Retype, word for word, each line between the lines holding "This chapter aims" and "Hence, we will", inclusive, and leave the rest of the data alone.

_____

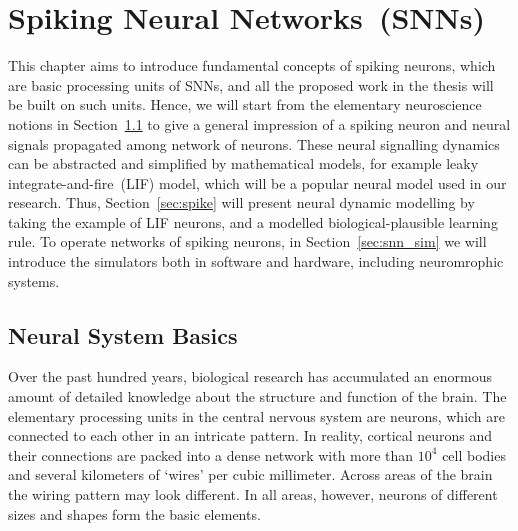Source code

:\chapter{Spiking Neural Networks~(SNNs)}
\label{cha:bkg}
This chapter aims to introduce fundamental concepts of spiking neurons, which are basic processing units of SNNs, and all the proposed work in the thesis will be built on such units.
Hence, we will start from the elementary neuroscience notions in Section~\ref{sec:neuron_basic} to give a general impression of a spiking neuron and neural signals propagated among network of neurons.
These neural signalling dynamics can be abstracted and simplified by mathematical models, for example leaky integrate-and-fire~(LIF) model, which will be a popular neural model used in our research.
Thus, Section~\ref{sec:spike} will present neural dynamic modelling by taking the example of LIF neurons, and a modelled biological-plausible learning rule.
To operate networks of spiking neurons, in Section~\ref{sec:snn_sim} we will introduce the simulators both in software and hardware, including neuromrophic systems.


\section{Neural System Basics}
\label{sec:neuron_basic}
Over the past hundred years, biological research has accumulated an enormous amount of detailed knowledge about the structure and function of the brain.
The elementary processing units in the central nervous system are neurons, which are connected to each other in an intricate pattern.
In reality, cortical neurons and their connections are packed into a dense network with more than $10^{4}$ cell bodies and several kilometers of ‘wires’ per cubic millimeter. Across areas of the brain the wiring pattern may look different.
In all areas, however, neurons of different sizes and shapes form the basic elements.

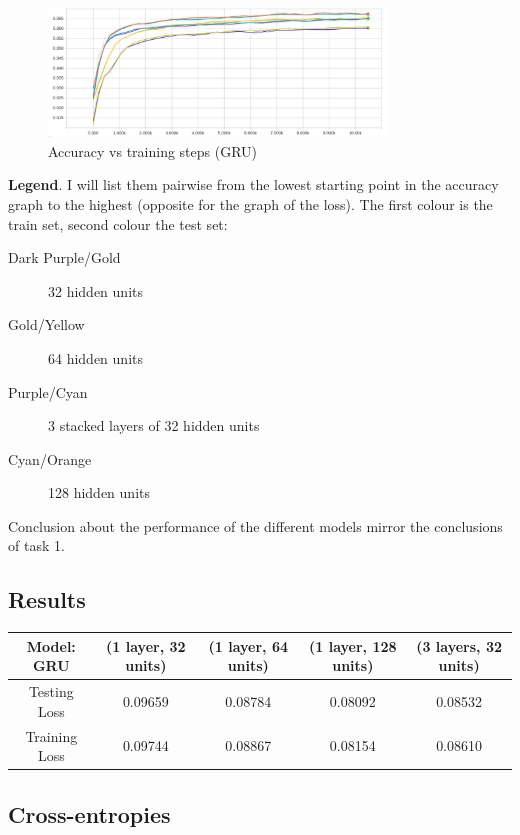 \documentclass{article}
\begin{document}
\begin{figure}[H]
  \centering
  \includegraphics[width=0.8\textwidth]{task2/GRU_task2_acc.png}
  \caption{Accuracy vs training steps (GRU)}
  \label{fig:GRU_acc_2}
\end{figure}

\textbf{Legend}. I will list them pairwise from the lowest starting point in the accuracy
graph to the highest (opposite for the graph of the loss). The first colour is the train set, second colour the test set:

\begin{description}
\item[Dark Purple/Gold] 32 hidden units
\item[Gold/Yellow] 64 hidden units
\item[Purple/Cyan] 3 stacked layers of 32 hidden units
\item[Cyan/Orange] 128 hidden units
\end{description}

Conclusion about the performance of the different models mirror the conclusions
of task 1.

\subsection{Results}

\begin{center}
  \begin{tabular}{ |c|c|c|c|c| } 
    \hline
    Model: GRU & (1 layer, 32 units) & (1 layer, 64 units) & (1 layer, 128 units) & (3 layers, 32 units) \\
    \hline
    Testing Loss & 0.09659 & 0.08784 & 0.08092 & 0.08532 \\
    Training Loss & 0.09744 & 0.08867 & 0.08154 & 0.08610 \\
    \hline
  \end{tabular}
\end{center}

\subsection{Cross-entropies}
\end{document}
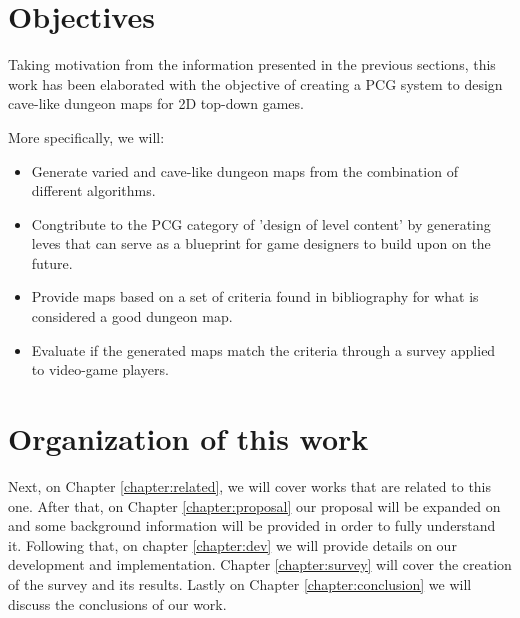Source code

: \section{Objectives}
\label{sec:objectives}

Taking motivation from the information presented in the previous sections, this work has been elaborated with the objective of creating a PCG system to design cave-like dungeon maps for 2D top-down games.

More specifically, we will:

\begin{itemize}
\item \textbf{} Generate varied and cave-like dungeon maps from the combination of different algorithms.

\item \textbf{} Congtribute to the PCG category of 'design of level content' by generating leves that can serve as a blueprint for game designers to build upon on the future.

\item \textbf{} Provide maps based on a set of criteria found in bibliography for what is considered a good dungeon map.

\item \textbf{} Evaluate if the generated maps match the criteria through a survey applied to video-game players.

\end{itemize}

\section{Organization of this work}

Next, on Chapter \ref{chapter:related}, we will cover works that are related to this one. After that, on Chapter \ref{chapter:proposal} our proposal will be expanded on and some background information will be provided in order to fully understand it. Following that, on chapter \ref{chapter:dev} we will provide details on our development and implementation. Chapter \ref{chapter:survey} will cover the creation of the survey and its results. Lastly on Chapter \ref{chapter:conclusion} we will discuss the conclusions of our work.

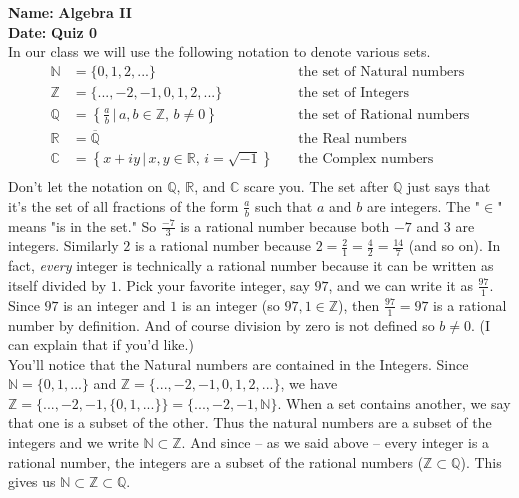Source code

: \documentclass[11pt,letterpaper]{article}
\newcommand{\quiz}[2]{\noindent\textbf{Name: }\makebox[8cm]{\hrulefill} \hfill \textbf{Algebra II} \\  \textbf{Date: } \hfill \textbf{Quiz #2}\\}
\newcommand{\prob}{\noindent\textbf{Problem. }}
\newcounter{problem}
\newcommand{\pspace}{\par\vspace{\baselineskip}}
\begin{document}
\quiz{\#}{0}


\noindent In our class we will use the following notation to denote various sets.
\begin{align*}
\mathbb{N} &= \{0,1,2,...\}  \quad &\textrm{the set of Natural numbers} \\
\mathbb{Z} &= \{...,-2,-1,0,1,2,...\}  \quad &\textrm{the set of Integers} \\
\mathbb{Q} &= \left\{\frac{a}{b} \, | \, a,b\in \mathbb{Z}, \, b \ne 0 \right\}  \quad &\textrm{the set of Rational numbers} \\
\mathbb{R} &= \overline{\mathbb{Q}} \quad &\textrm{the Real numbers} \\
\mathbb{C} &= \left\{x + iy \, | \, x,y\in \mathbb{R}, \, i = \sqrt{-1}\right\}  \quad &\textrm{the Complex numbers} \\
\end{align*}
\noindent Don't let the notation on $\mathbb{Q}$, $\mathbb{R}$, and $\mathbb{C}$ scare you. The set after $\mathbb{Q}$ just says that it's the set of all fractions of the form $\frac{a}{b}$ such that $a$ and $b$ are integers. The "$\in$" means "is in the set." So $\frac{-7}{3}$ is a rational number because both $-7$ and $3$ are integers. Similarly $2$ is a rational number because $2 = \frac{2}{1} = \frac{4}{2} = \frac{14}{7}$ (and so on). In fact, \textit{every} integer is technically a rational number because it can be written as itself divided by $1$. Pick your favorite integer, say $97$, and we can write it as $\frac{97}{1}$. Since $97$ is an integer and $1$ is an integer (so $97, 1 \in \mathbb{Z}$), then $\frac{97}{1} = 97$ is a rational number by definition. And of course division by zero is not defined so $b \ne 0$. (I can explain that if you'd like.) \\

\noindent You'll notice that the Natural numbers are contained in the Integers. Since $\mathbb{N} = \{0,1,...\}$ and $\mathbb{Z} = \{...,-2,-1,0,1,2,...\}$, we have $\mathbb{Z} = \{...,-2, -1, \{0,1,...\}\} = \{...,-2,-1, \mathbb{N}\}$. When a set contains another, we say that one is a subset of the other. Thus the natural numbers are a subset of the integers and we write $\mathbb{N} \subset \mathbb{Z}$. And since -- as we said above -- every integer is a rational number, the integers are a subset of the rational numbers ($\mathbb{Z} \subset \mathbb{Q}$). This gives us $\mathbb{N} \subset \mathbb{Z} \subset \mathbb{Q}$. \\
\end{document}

_____

> **OUTPUT FOR THIS EXERCISE**:
This chapter aims to introduce fundamental concepts of spiking neurons, which are basic processing units of SNNs, and all the proposed work in the thesis will be built on such units.
Hence, we will start from the elementary neuroscience notions in Section~\ref{sec:neuron_basic} to give a general impression of a spiking neuron and neural signals propagated among network of neurons.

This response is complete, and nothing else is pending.